— What is being asked —
Search the entries below. Return every line that has "should" in it.
##### Record set
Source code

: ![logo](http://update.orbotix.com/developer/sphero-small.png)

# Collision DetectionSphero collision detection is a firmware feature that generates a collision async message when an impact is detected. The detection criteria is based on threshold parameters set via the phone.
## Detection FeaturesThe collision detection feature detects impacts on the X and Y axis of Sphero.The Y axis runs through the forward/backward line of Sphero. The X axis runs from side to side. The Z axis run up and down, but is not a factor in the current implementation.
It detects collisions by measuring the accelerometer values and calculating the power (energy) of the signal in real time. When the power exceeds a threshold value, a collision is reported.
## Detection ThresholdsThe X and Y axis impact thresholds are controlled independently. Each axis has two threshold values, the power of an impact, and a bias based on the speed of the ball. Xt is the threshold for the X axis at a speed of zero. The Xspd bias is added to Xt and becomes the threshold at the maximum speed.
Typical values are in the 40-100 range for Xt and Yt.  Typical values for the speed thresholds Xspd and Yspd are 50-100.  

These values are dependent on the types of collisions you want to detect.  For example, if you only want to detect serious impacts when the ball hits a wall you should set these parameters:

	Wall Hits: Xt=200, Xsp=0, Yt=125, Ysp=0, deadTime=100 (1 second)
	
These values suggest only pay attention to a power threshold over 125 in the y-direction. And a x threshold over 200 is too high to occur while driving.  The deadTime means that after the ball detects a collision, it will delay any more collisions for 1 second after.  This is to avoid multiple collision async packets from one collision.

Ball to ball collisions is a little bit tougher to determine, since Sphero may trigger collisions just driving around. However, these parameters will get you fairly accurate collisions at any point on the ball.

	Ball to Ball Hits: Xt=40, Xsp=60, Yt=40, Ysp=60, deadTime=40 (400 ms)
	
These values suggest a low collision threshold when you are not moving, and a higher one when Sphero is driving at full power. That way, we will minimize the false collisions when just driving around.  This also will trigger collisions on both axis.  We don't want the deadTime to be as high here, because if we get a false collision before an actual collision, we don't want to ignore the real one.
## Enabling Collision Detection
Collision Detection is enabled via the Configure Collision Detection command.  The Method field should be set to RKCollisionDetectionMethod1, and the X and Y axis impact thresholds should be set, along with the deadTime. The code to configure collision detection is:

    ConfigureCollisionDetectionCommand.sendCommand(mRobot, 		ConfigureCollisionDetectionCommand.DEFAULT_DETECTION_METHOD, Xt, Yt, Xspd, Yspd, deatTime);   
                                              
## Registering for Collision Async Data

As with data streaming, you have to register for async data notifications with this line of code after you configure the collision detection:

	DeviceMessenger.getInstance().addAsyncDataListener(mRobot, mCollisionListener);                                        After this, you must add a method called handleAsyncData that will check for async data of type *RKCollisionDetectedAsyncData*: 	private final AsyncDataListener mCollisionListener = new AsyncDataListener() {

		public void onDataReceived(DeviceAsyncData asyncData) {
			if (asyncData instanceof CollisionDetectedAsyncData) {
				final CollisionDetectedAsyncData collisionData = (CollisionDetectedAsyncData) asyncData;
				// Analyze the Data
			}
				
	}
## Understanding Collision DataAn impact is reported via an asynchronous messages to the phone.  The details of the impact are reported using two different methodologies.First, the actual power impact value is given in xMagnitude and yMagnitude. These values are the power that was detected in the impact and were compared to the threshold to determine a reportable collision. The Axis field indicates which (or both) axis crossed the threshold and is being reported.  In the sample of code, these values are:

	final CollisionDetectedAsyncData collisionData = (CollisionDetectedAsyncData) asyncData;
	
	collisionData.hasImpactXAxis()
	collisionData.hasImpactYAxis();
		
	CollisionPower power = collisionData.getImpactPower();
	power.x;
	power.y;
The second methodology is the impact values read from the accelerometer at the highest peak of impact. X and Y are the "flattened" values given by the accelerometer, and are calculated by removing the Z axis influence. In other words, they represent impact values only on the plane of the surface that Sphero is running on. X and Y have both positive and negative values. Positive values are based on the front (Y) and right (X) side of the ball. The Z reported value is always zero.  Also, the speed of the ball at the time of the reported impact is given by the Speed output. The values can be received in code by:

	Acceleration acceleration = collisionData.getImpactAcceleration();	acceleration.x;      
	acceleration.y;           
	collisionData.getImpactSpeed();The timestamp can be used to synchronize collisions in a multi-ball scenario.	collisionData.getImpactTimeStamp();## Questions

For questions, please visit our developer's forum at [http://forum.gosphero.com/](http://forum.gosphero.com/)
##########
— Exercise solution —
These values are dependent on the types of collisions you want to detect.  For example, if you only want to detect serious impacts when the ball hits a wall you should set these parameters:
Collision Detection is enabled via the Configure Collision Detection command.  The Method field should be set to RKCollisionDetectionMethod1, and the X and Y axis impact thresholds should be set, along with the deadTime. The code to configure collision detection is:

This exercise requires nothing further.